• _Work required_
Transcribe the data in full; each line must match exactly.

------------------------------------------------------------

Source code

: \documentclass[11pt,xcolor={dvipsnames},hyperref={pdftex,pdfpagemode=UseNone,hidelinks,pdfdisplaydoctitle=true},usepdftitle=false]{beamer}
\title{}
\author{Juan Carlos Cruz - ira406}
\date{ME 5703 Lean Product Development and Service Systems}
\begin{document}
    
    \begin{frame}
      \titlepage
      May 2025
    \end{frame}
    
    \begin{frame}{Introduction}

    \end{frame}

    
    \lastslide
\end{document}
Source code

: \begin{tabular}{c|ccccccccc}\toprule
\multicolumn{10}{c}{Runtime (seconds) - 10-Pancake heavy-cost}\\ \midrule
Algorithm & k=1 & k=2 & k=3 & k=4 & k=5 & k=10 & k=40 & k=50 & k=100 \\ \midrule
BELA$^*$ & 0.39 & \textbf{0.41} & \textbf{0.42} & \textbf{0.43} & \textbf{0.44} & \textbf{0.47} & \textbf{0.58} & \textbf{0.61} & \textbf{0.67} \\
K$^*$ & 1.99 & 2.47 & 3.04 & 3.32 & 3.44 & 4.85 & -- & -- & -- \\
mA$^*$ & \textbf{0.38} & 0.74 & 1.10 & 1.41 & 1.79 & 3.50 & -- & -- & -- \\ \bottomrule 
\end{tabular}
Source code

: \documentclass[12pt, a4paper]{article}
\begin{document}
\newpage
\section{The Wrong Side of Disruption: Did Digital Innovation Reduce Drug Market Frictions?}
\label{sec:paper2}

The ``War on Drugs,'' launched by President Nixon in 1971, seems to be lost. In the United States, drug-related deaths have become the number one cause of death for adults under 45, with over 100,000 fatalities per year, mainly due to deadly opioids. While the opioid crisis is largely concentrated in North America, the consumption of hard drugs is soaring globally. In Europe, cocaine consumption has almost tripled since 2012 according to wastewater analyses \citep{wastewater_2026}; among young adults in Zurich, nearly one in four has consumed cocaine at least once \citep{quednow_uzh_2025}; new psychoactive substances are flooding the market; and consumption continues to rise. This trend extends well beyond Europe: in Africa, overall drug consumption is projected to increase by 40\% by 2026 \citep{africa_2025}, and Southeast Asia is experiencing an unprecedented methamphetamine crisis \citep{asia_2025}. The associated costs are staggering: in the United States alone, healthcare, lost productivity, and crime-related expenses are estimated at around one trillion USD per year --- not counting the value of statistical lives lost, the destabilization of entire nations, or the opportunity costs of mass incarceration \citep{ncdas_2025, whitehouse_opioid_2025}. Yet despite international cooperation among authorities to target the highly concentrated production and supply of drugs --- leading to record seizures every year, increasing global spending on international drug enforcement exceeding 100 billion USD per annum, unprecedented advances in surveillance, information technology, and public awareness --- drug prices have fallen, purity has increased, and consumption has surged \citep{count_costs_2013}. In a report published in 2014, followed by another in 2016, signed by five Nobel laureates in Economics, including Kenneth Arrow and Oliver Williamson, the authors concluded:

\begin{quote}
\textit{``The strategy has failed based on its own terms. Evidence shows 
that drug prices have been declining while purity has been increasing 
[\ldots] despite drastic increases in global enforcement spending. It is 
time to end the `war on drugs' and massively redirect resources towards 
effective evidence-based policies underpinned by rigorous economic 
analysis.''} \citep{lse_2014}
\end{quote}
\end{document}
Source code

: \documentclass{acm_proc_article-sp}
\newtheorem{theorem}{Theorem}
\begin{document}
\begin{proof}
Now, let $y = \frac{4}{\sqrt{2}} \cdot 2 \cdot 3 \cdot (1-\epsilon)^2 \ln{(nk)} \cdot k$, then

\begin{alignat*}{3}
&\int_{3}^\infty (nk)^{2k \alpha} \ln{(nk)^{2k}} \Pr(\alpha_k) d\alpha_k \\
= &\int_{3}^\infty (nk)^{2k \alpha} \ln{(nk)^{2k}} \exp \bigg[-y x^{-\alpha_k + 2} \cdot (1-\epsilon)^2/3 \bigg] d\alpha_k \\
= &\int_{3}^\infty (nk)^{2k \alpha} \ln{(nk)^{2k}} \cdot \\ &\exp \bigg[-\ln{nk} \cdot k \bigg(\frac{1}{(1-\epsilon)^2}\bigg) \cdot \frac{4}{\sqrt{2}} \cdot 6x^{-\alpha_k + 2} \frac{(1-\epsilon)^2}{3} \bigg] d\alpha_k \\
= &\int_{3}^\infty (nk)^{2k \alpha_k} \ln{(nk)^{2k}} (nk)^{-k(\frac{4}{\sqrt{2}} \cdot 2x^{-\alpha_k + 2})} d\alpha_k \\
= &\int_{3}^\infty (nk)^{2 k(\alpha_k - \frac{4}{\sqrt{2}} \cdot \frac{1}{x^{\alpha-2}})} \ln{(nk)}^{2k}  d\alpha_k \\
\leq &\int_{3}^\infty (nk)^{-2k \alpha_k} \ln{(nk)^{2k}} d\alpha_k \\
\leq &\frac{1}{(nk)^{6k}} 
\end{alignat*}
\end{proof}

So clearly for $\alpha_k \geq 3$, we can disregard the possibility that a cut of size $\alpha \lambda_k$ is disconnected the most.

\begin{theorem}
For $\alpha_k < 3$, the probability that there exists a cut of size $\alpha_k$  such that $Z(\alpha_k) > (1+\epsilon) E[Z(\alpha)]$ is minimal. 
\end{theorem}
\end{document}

------------------------------------------------------------

• _Result for this exercise_
Source code

: \documentclass[11pt,xcolor={dvipsnames},hyperref={pdftex,pdfpagemode=UseNone,hidelinks,pdfdisplaydoctitle=true},usepdftitle=false]{beamer}
\title{}
\author{Juan Carlos Cruz - ira406}
\date{ME 5703 Lean Product Development and Service Systems}
\begin{document}
    
    \begin{frame}
      \titlepage
      May 2025
    \end{frame}
    
    \begin{frame}{Introduction}

    \end{frame}

    
    \lastslide
\end{document}
Source code

: \begin{tabular}{c|ccccccccc}\toprule
\multicolumn{10}{c}{Runtime (seconds) - 10-Pancake heavy-cost}\\ \midrule
Algorithm & k=1 & k=2 & k=3 & k=4 & k=5 & k=10 & k=40 & k=50 & k=100 \\ \midrule
BELA$^*$ & 0.39 & \textbf{0.41} & \textbf{0.42} & \textbf{0.43} & \textbf{0.44} & \textbf{0.47} & \textbf{0.58} & \textbf{0.61} & \textbf{0.67} \\
K$^*$ & 1.99 & 2.47 & 3.04 & 3.32 & 3.44 & 4.85 & -- & -- & -- \\
mA$^*$ & \textbf{0.38} & 0.74 & 1.10 & 1.41 & 1.79 & 3.50 & -- & -- & -- \\ \bottomrule 
\end{tabular}
Source code

: \documentclass[12pt, a4paper]{article}
\begin{document}
\newpage
\section{The Wrong Side of Disruption: Did Digital Innovation Reduce Drug Market Frictions?}
\label{sec:paper2}

The ``War on Drugs,'' launched by President Nixon in 1971, seems to be lost. In the United States, drug-related deaths have become the number one cause of death for adults under 45, with over 100,000 fatalities per year, mainly due to deadly opioids. While the opioid crisis is largely concentrated in North America, the consumption of hard drugs is soaring globally. In Europe, cocaine consumption has almost tripled since 2012 according to wastewater analyses \citep{wastewater_2026}; among young adults in Zurich, nearly one in four has consumed cocaine at least once \citep{quednow_uzh_2025}; new psychoactive substances are flooding the market; and consumption continues to rise. This trend extends well beyond Europe: in Africa, overall drug consumption is projected to increase by 40\% by 2026 \citep{africa_2025}, and Southeast Asia is experiencing an unprecedented methamphetamine crisis \citep{asia_2025}. The associated costs are staggering: in the United States alone, healthcare, lost productivity, and crime-related expenses are estimated at around one trillion USD per year --- not counting the value of statistical lives lost, the destabilization of entire nations, or the opportunity costs of mass incarceration \citep{ncdas_2025, whitehouse_opioid_2025}. Yet despite international cooperation among authorities to target the highly concentrated production and supply of drugs --- leading to record seizures every year, increasing global spending on international drug enforcement exceeding 100 billion USD per annum, unprecedented advances in surveillance, information technology, and public awareness --- drug prices have fallen, purity has increased, and consumption has surged \citep{count_costs_2013}. In a report published in 2014, followed by another in 2016, signed by five Nobel laureates in Economics, including Kenneth Arrow and Oliver Williamson, the authors concluded:

\begin{quote}
\textit{``The strategy has failed based on its own terms. Evidence shows 
that drug prices have been declining while purity has been increasing 
[\ldots] despite drastic increases in global enforcement spending. It is 
time to end the `war on drugs' and massively redirect resources towards 
effective evidence-based policies underpinned by rigorous economic 
analysis.''} \citep{lse_2014}
\end{quote}
\end{document}
Source code

: \documentclass{acm_proc_article-sp}
\newtheorem{theorem}{Theorem}
\begin{document}
\begin{proof}
Now, let $y = \frac{4}{\sqrt{2}} \cdot 2 \cdot 3 \cdot (1-\epsilon)^2 \ln{(nk)} \cdot k$, then

\begin{alignat*}{3}
&\int_{3}^\infty (nk)^{2k \alpha} \ln{(nk)^{2k}} \Pr(\alpha_k) d\alpha_k \\
= &\int_{3}^\infty (nk)^{2k \alpha} \ln{(nk)^{2k}} \exp \bigg[-y x^{-\alpha_k + 2} \cdot (1-\epsilon)^2/3 \bigg] d\alpha_k \\
= &\int_{3}^\infty (nk)^{2k \alpha} \ln{(nk)^{2k}} \cdot \\ &\exp \bigg[-\ln{nk} \cdot k \bigg(\frac{1}{(1-\epsilon)^2}\bigg) \cdot \frac{4}{\sqrt{2}} \cdot 6x^{-\alpha_k + 2} \frac{(1-\epsilon)^2}{3} \bigg] d\alpha_k \\
= &\int_{3}^\infty (nk)^{2k \alpha_k} \ln{(nk)^{2k}} (nk)^{-k(\frac{4}{\sqrt{2}} \cdot 2x^{-\alpha_k + 2})} d\alpha_k \\
= &\int_{3}^\infty (nk)^{2 k(\alpha_k - \frac{4}{\sqrt{2}} \cdot \frac{1}{x^{\alpha-2}})} \ln{(nk)}^{2k}  d\alpha_k \\
\leq &\int_{3}^\infty (nk)^{-2k \alpha_k} \ln{(nk)^{2k}} d\alpha_k \\
\leq &\frac{1}{(nk)^{6k}} 
\end{alignat*}
\end{proof}

So clearly for $\alpha_k \geq 3$, we can disregard the possibility that a cut of size $\alpha \lambda_k$ is disconnected the most.

\begin{theorem}
For $\alpha_k < 3$, the probability that there exists a cut of size $\alpha_k$  such that $Z(\alpha_k) > (1+\epsilon) E[Z(\alpha)]$ is minimal. 
\end{theorem}
\end{document}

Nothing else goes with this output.